Learn to give and take

If you expect to get what you want 100% of the time in a relationship, you are not in a relationship. You are a parasite.  Healthy relationships are built on compromise. However, it takes work on each person’s part to ensure a reasonable exchange. Generally, you will have things in common to bond over, use those similarities as jumping-off points to grow and expand. In all relationships, keep your frame but be willing to enter the “wheelhouse” of other people.  This allows you to grow and expand your worldview. You must never lose yourself or who you are aiming to become.

Own who you are

If you have not heard this today, let me be the first to tell you, gentleman, you are awesome right now the way you are. I am here to help you become legendary.   Trust me; legendary is in you.  God put you on earth for a definite purpose as you work to understand that purpose, know that the purpose is in you.  If you are a natural loner, be a loner with solid relationships.  If you are an overweight homebody, work to be a more fit homebody as you build relationships.

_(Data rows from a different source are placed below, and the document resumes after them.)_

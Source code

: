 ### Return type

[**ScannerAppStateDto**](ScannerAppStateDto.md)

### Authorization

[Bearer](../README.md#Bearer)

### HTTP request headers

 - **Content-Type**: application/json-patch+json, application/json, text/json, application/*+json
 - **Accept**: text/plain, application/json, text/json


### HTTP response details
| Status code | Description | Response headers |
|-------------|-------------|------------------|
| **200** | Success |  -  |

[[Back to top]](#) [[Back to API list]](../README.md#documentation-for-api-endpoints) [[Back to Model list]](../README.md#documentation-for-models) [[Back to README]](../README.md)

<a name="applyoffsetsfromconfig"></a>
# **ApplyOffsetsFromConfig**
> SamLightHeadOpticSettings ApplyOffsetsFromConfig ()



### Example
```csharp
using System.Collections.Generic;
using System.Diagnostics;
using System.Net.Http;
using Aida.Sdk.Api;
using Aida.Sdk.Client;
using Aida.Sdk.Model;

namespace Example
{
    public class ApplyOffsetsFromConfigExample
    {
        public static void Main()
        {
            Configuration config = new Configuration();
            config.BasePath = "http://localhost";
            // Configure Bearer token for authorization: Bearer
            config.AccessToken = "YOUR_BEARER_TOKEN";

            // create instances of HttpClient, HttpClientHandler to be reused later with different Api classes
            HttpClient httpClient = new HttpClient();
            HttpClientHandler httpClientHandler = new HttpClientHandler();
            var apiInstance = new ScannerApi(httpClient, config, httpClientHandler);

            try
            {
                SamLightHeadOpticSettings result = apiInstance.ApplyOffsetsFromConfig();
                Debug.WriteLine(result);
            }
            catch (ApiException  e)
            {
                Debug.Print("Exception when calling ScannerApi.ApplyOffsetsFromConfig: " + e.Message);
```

The world is big, full of all kinds of people, and in general, life is long.  With commitment, work, and proper direction, you can gain all the values and skills to make you the man you want to be.  It starts with you seeing yourself for who you are now and owning it. Now that you own who you are, warts and all, you can set your path to personal greatness.  Trust me; once you accept then resolve to improve yourself, the world will open to you like never before.

Seize the day

I have laid out quick tips on building relationships: earn trust, be supportive, learn to give and take, and own who you are. These principles will sustain you in friendships and romantic relationships to a lesser degree. So, give it a try as you do the work to become the best version of yourself.  Set some goals and make progress every day.  I see you out there, my friend. You are well on your way to becoming legendary. Let’s get back to work.